● Exercise aim
Since only the words are wanted, reproduce every entry exactly and leave the images behind.

══════════

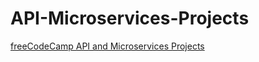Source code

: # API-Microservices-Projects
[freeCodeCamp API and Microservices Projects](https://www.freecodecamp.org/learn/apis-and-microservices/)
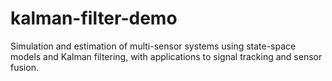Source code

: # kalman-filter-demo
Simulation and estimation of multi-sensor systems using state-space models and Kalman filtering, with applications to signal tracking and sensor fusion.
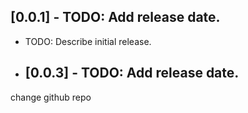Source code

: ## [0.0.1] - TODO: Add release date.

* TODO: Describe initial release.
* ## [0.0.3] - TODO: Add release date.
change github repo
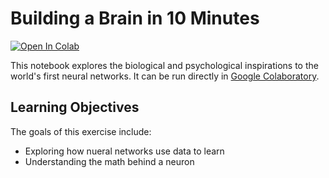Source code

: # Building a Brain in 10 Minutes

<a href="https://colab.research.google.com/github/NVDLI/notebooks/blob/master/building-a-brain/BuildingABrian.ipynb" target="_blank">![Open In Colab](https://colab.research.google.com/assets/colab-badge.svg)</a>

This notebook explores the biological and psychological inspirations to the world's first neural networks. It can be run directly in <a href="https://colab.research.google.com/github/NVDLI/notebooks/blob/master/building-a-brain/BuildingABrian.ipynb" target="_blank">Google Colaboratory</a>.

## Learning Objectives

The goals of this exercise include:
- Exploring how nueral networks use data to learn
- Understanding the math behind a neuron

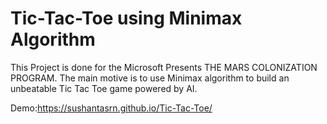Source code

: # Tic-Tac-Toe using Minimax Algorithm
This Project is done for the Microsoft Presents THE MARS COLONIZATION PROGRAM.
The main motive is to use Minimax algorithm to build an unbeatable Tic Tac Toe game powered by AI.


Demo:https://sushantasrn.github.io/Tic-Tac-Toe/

══════════

● Output below
Source code

: # API-Microservices-Projects
[freeCodeCamp API and Microservices Projects](https://www.freecodecamp.org/learn/apis-and-microservices/)
Source code

: # kalman-filter-demo
Simulation and estimation of multi-sensor systems using state-space models and Kalman filtering, with applications to signal tracking and sensor fusion.
Source code

: ## [0.0.1] - TODO: Add release date.

* TODO: Describe initial release.
* ## [0.0.3] - TODO: Add release date.
change github repo
Source code

: # Building a Brain in 10 Minutes

<a href="https://colab.research.google.com/github/NVDLI/notebooks/blob/master/building-a-brain/BuildingABrian.ipynb" target="_blank">![Open In Colab](https://colab.research.google.com/assets/colab-badge.svg)</a>

This notebook explores the biological and psychological inspirations to the world's first neural networks. It can be run directly in <a href="https://colab.research.google.com/github/NVDLI/notebooks/blob/master/building-a-brain/BuildingABrian.ipynb" target="_blank">Google Colaboratory</a>.

## Learning Objectives

The goals of this exercise include:
- Exploring how nueral networks use data to learn
- Understanding the math behind a neuron

Source code

: # Tic-Tac-Toe using Minimax Algorithm
This Project is done for the Microsoft Presents THE MARS COLONIZATION PROGRAM.
The main motive is to use Minimax algorithm to build an unbeatable Tic Tac Toe game powered by AI.


Demo:https://sushantasrn.github.io/Tic-Tac-Toe/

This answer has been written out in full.